Jinho Jung (Georgia Institute of Technology), Stephen Tong (Georgia Institute of Technology), Hong Hu (Pennsylvania State University), Jungwon Lim (Georgia Institute of Technology), Yonghwi Jin (Georgia Institute of Technology), Taesoo Kim (Georgia Institute of Technology)

Fuzzing is an emerging technique to automatically validate programs and uncover bugs. It has been widely used to test many programs and has found thousands of security vulnerabilities. However, existing fuzzing efforts are mainly centered around Unix-like systems, as Windows imposes unique challenges for fuzzing: a closed-source ecosystem, the heavy use of graphical interfaces and the lack of fast process cloning machinery.

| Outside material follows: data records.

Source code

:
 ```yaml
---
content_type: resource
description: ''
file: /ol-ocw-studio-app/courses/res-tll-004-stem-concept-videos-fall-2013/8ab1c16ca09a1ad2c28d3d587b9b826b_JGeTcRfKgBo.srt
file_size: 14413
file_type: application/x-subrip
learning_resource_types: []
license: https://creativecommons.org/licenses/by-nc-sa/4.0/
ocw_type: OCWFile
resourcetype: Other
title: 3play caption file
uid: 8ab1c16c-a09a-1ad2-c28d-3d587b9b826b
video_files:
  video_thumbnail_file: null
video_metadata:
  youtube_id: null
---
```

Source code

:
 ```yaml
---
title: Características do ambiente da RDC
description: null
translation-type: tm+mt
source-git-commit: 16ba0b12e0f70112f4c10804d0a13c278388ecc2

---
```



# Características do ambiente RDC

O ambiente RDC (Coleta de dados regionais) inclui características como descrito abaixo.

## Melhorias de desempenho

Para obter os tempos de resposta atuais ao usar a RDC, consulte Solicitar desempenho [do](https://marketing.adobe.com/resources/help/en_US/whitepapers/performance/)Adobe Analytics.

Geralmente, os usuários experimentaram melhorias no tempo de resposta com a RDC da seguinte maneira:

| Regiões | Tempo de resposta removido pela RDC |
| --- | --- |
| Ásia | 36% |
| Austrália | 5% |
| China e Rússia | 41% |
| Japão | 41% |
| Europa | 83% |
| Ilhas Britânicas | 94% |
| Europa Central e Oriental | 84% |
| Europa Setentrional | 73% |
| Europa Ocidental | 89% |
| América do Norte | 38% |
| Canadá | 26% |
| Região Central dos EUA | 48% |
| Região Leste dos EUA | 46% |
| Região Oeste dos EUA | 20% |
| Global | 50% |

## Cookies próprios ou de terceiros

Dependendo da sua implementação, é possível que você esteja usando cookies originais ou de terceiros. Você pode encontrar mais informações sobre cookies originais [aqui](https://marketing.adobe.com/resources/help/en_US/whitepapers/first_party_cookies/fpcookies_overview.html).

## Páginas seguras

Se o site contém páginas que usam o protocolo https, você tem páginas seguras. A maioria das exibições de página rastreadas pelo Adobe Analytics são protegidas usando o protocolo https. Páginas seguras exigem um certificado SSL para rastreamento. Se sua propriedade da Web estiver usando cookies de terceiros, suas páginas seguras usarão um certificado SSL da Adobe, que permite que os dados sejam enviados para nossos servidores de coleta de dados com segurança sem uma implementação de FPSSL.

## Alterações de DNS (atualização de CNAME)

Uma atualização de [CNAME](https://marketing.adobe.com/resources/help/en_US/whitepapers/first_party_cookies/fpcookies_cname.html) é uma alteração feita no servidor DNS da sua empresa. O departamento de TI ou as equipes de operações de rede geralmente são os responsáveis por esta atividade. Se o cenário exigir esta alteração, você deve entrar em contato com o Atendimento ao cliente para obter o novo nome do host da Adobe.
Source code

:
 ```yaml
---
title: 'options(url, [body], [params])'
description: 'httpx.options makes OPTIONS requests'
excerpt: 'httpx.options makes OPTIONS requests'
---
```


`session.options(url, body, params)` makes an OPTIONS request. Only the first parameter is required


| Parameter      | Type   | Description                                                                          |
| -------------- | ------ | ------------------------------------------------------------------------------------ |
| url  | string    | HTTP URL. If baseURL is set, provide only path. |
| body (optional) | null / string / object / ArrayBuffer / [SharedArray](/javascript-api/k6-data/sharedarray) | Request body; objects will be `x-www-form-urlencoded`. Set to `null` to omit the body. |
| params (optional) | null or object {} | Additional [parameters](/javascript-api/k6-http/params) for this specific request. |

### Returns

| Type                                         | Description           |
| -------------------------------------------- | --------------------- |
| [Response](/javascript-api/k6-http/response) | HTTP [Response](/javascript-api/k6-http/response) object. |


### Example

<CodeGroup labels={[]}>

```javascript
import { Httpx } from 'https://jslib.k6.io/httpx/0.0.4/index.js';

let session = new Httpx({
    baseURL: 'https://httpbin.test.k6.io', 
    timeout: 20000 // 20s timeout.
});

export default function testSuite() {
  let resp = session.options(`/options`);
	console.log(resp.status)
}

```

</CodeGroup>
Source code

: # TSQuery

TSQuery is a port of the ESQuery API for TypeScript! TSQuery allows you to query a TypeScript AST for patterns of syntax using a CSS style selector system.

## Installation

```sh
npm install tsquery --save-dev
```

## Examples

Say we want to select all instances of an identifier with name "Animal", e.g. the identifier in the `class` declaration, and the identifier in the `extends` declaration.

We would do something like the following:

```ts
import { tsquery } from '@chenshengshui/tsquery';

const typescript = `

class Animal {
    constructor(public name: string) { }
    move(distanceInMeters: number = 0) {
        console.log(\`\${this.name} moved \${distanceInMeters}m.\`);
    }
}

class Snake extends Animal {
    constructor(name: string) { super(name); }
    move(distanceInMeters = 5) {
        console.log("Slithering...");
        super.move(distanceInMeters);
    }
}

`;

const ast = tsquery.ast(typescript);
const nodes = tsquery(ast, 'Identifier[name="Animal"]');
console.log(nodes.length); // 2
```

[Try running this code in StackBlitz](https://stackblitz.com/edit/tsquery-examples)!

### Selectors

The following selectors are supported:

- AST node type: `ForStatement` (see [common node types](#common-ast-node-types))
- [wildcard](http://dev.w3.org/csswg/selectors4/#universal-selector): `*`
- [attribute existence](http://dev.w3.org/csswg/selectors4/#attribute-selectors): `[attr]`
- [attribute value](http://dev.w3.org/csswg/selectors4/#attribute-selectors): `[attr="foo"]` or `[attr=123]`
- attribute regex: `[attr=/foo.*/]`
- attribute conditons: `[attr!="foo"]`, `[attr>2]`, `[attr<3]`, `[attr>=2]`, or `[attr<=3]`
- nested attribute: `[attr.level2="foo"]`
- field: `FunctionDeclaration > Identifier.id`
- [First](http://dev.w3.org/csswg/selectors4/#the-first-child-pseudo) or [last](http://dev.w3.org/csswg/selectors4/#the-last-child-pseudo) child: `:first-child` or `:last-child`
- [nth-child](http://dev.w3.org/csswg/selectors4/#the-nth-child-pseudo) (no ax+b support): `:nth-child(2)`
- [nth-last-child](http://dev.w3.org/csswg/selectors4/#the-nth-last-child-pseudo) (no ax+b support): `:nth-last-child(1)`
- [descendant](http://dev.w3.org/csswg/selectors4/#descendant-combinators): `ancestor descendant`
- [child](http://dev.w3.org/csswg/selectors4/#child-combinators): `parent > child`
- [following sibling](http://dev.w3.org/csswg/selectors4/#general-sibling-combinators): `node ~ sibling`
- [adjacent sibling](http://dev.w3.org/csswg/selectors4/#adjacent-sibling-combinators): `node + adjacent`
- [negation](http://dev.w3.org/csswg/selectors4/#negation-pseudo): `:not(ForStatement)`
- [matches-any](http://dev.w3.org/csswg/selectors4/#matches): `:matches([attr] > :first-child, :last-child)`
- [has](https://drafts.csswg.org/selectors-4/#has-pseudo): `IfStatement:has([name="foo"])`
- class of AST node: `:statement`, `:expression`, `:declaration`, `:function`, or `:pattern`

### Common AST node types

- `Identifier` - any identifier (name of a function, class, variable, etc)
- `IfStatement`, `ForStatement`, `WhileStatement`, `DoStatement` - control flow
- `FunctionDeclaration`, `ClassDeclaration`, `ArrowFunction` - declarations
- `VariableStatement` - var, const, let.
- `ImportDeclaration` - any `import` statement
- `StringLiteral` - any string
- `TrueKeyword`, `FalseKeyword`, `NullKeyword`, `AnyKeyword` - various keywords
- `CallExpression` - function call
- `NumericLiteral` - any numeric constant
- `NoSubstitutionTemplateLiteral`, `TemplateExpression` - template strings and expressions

In this paper, we propose two solutions to address the challenges Windows fuzzing faces. Our system, WINNIE, first tries to synthesize a harness for the application, a simple program that directly invokes target functions, based on sample executions. It then tests the harness, instead of the original complicated program, using an efficient implementation of fork on Windows. Using these techniques, WINNIE can bypass irrelevant GUI code to test logic deep within the application. We used WINNIE to fuzz 59 closed-source Windows binaries, and it successfully generated valid fuzzing harnesses for all of them. In our evaluation, WINNIE can support 2.2x more programs than existing Windows fuzzers could, and identified 3.9x more program states and achieved 26.6x faster execution. In total, WINNIE found 61 unique bugs in 32 Windows binaries.